[Collected data]
──────

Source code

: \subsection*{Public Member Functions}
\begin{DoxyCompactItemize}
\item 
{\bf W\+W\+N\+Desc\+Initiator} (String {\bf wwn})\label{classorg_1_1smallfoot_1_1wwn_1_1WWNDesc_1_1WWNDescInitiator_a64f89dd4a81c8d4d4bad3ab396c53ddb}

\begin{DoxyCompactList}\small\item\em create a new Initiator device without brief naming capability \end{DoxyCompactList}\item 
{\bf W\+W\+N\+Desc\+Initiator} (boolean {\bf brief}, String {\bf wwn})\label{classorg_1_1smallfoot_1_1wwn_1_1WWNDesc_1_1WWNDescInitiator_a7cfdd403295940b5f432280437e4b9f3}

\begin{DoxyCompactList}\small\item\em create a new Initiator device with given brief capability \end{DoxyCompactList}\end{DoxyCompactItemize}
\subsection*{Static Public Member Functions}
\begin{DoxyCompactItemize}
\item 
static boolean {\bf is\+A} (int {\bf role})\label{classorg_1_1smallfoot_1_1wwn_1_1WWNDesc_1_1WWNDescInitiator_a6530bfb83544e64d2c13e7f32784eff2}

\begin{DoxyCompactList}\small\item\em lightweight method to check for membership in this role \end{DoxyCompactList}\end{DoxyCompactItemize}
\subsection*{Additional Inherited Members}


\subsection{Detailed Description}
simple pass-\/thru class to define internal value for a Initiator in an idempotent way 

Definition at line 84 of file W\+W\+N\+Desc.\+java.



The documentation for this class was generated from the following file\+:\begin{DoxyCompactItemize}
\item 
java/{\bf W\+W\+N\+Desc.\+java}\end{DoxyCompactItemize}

──────

- Work to be completed
All lines above holding the word "DoxyCompactList" make up the answer; copy each one.

- Response to this exercise
\begin{DoxyCompactList}\small\item\em create a new Initiator device without brief naming capability \end{DoxyCompactList}\item 
\begin{DoxyCompactList}\small\item\em create a new Initiator device with given brief capability \end{DoxyCompactList}\end{DoxyCompactItemize}
\begin{DoxyCompactList}\small\item\em lightweight method to check for membership in this role \end{DoxyCompactList}\end{DoxyCompactItemize}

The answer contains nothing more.